Auto-update makes it worse. Security researchers recommend a three-hour delay before pulling new extension versions — a detection window that would have caught v18.95.0 before most developers were affected. That window does not exist today in VS Code.
TeamPCP Is Not Slowing Down
March 2026: Aqua Security’s Trivy scanner. April: Bitwarden CLI on npm. May 11: TanStack and 160+ npm and PyPI packages. May 18: Nx Console and GitHub’s internal codebase. The pace is accelerating, and the targets are explicit — developer tooling, security tooling, and CI/CD pipelines.
Read the Nx official postmortem and the GitHub security advisory for the full technical breakdown. The BleepingComputer report ties the TanStack and Nx Console chains together clearly.
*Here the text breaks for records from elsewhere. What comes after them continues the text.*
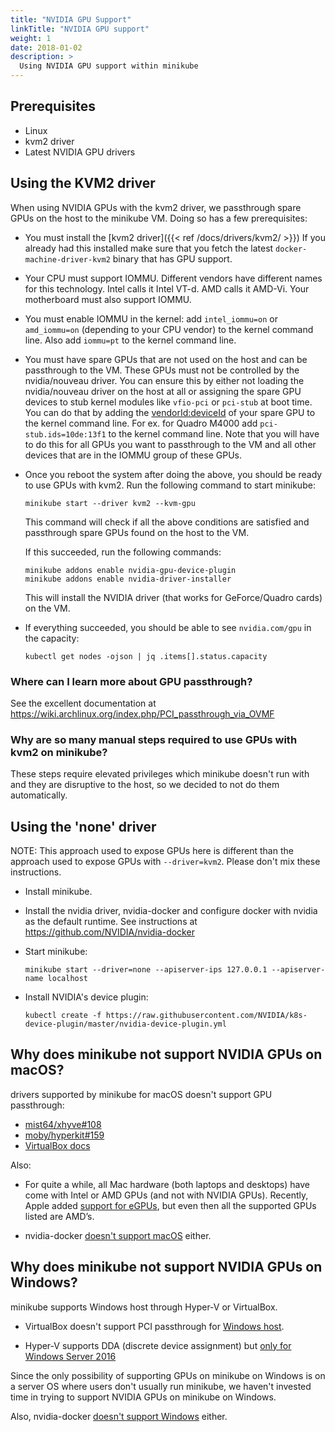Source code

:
 ```yaml
---
title: "NVIDIA GPU Support"
linkTitle: "NVIDIA GPU support"
weight: 1
date: 2018-01-02
description: >
  Using NVIDIA GPU support within minikube
---
```


## Prerequisites

- Linux
- kvm2 driver
- Latest NVIDIA GPU drivers

## Using the KVM2 driver

When using NVIDIA GPUs with the kvm2 driver, we passthrough spare GPUs on the
host to the minikube VM. Doing so has a few prerequisites:

- You must install the [kvm2 driver]({{< ref /docs/drivers/kvm2/ >}}) If you already had
  this installed make sure that you fetch the latest
  `docker-machine-driver-kvm2` binary that has GPU support.

- Your CPU must support IOMMU. Different vendors have different names for this
  technology. Intel calls it Intel VT-d. AMD calls it AMD-Vi. Your motherboard
  must also support IOMMU.

- You must enable IOMMU in the kernel: add `intel_iommu=on` or `amd_iommu=on`
  (depending to your CPU vendor) to the kernel command line. Also add `iommu=pt`
  to the kernel command line.

- You must have spare GPUs that are not used on the host and can be passthrough
  to the VM. These GPUs must not be controlled by the nvidia/nouveau driver. You
  can ensure this by either not loading the nvidia/nouveau driver on the host at
  all or assigning the spare GPU devices to stub kernel modules like `vfio-pci`
  or `pci-stub` at boot time. You can do that by adding the
  [vendorId:deviceId](https://pci-ids.ucw.cz/read/PC/10de) of your spare GPU to
  the kernel command line. For ex. for Quadro M4000 add `pci-stub.ids=10de:13f1`
  to the kernel command line. Note that you will have to do this for all GPUs
  you want to passthrough to the VM and all other devices that are in the IOMMU
  group of these GPUs.

- Once you reboot the system after doing the above, you should be ready to use
  GPUs with kvm2. Run the following command to start minikube:
  ```shell
  minikube start --driver kvm2 --kvm-gpu
  ```

  This command will check if all the above conditions are satisfied and
  passthrough spare GPUs found on the host to the VM.

  If this succeeded, run the following commands:
  ```shell
  minikube addons enable nvidia-gpu-device-plugin
  minikube addons enable nvidia-driver-installer
  ```

  This will install the NVIDIA driver (that works for GeForce/Quadro cards)
  on the VM.

- If everything succeeded, you should be able to see `nvidia.com/gpu` in the
  capacity:
  ```shell
  kubectl get nodes -ojson | jq .items[].status.capacity
  ```

### Where can I learn more about GPU passthrough?

See the excellent documentation at
<https://wiki.archlinux.org/index.php/PCI_passthrough_via_OVMF>

### Why are so many manual steps required to use GPUs with kvm2 on minikube?

These steps require elevated privileges which minikube doesn't run with and they
are disruptive to the host, so we decided to not do them automatically.

## Using the 'none' driver

NOTE: This approach used to expose GPUs here is different than the approach used
to expose GPUs with `--driver=kvm2`. Please don't mix these instructions.

- Install minikube.

- Install the nvidia driver, nvidia-docker and configure docker with nvidia as
  the default runtime. See instructions at
  <https://github.com/NVIDIA/nvidia-docker>

- Start minikube:
  ```shell
  minikube start --driver=none --apiserver-ips 127.0.0.1 --apiserver-name localhost
  ```

- Install NVIDIA's device plugin:
  ```shell
  kubectl create -f https://raw.githubusercontent.com/NVIDIA/k8s-device-plugin/master/nvidia-device-plugin.yml
  ```

## Why does minikube not support NVIDIA GPUs on macOS?

drivers supported by minikube for macOS doesn't support GPU passthrough:

- [mist64/xhyve#108](https://github.com/mist64/xhyve/issues/108)
- [moby/hyperkit#159](https://github.com/moby/hyperkit/issues/159)
- [VirtualBox docs](https://www.virtualbox.org/manual/ch09.html#pcipassthrough)

Also:

- For quite a while, all Mac hardware (both laptops and desktops) have come with
  Intel or AMD GPUs (and not with NVIDIA GPUs). Recently, Apple added [support
  for eGPUs](https://support.apple.com/en-us/HT208544), but even then all the
  supported GPUs listed are AMD’s.

- nvidia-docker [doesn't support
  macOS](https://github.com/NVIDIA/nvidia-docker/issues/101) either.

## Why does minikube not support NVIDIA GPUs on Windows?

minikube supports Windows host through Hyper-V or VirtualBox.

- VirtualBox doesn't support PCI passthrough for [Windows
  host](https://www.virtualbox.org/manual/ch09.html#pcipassthrough).

- Hyper-V supports DDA (discrete device assignment) but [only for Windows Server
  2016](https://docs.microsoft.com/en-us/windows-server/virtualization/hyper-v/plan/plan-for-deploying-devices-using-discrete-device-assignment)

Since the only possibility of supporting GPUs on minikube on Windows is on a
server OS where users don't usually run minikube, we haven't invested time in
trying to support NVIDIA GPUs on minikube on Windows.

Also, nvidia-docker [doesn't support
Windows](https://github.com/NVIDIA/nvidia-docker/issues/197) either.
The industry response so far has been reactive: patch, rotate, move on. That is not enough. VS Code extensions need a permissions model. The Marketplace needs mandatory signed extensions. Auto-update needs a configurable hold window. Until those changes land, every developer running auto-updated extensions is trusting a publishing pipeline they cannot inspect.
Eighteen minutes is a fast attack. Building defenses that match that speed is going to take longer than that.